**WHAT THE TASK REQUIRES:** Begin at the line containing "stations for the" in the data below and go on through the line containing "are considered unreliable", repeating each line exactly; include both ends and no other line.

**DATA FOR THE TASK:**
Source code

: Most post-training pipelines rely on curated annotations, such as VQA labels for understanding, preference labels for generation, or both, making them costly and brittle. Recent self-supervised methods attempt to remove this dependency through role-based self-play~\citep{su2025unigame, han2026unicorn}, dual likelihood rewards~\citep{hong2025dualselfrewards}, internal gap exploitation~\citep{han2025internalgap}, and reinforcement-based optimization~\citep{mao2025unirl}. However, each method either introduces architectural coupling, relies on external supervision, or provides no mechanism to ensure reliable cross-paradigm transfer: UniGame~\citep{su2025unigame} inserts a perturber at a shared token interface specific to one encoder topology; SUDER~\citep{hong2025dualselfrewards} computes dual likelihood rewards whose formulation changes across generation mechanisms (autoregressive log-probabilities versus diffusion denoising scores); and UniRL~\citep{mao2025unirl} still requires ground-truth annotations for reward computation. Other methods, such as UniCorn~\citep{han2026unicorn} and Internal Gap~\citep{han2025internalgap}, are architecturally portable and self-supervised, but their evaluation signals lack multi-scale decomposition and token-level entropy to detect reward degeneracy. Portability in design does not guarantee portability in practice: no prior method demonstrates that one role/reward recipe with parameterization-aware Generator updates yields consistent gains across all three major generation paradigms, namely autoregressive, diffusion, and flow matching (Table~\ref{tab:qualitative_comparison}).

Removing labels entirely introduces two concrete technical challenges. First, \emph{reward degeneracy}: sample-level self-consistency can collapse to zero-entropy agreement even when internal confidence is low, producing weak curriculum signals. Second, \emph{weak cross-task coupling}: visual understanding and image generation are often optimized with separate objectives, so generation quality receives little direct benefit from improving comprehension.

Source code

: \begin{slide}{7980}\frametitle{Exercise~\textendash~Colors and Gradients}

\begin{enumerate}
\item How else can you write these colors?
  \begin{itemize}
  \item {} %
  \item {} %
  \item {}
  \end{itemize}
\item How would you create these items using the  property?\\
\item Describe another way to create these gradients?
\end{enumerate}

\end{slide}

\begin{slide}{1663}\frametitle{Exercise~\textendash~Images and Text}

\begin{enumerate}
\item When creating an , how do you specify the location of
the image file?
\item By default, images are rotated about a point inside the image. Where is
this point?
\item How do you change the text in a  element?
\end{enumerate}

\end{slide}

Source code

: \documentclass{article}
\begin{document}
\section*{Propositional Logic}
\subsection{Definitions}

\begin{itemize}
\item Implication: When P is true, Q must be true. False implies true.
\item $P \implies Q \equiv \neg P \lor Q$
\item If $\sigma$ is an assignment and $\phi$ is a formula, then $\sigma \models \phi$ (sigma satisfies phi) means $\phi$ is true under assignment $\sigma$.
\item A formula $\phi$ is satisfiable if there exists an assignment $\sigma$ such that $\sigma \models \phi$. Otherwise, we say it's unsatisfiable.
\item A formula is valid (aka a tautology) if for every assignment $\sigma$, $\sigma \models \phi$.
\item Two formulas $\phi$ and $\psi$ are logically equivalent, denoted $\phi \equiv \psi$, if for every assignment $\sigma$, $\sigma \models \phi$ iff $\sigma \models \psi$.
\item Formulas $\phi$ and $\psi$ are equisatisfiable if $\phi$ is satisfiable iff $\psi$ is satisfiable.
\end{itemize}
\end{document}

--

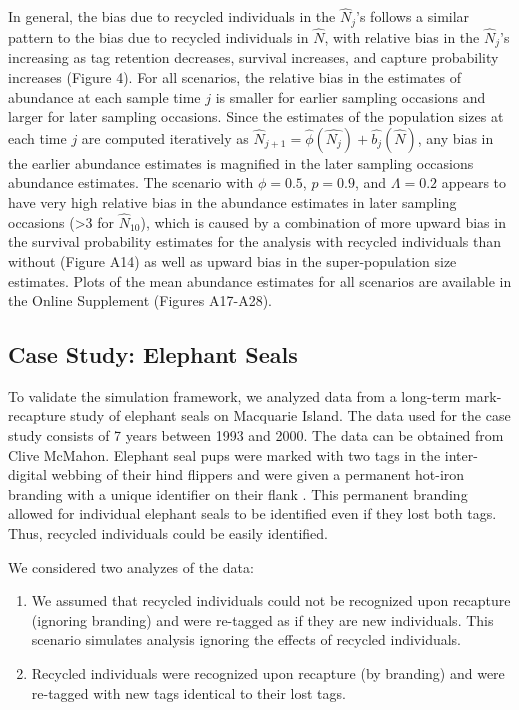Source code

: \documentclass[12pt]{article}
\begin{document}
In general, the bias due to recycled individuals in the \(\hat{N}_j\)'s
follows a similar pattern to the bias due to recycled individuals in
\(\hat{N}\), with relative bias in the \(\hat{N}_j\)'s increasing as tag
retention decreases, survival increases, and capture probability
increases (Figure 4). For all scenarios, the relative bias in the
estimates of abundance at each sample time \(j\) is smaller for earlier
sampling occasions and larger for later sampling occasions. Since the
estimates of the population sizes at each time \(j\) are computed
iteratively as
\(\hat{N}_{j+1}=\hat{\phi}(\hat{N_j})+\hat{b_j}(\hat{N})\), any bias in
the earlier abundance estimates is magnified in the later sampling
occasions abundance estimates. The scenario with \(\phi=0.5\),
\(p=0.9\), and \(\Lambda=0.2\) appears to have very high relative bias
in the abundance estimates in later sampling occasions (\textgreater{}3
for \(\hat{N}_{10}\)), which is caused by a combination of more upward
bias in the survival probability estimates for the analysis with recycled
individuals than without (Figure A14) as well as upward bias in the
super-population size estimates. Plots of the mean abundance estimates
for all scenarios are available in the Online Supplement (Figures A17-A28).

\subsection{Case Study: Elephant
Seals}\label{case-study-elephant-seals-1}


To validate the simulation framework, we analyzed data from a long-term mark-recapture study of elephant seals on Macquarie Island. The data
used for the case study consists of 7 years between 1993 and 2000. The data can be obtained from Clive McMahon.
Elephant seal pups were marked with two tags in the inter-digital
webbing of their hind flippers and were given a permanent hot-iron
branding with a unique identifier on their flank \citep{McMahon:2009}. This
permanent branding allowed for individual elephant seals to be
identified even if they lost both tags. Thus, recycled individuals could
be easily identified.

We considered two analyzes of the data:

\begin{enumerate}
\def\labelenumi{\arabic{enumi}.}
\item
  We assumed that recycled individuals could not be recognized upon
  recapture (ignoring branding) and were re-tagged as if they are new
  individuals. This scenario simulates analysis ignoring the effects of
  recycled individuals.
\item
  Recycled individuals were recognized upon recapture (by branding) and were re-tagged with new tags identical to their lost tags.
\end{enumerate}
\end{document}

==

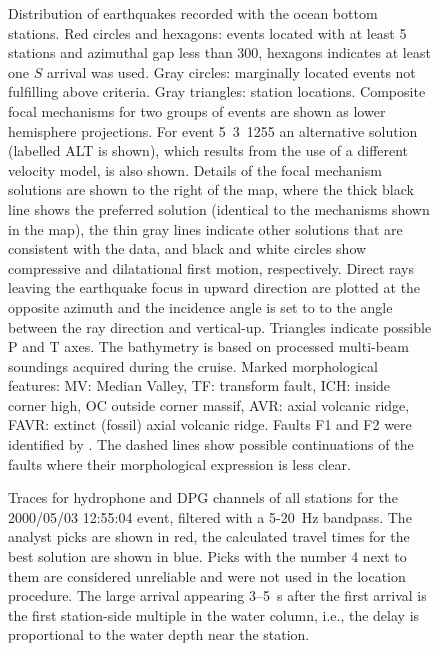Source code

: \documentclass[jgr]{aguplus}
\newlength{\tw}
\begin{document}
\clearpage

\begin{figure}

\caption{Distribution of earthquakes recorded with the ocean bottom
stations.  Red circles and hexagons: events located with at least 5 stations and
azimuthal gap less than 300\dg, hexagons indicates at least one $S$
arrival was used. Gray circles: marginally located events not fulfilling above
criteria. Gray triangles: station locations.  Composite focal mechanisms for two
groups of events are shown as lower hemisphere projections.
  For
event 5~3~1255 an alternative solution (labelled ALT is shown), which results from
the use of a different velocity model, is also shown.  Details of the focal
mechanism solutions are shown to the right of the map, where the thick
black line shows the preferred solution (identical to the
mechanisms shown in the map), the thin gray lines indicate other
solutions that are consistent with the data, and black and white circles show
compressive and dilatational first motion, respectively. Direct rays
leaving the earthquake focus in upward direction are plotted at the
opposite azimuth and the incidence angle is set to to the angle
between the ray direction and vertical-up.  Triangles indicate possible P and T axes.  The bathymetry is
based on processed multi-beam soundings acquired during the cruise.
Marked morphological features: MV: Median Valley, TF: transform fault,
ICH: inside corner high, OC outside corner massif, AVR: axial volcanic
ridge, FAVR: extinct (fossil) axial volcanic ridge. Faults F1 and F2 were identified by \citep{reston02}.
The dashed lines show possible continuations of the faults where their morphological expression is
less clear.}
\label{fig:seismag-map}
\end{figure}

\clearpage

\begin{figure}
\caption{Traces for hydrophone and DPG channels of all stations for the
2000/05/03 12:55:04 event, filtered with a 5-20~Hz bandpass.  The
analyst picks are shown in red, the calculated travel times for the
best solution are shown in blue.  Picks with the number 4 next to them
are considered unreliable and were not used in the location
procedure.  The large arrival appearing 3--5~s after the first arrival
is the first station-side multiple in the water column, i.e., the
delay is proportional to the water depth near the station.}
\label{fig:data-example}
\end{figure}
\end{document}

**RESULT OF THIS TASK:**
\caption{Traces for hydrophone and DPG channels of all stations for the
2000/05/03 12:55:04 event, filtered with a 5-20~Hz bandpass.  The
analyst picks are shown in red, the calculated travel times for the
best solution are shown in blue.  Picks with the number 4 next to them
are considered unreliable and were not used in the location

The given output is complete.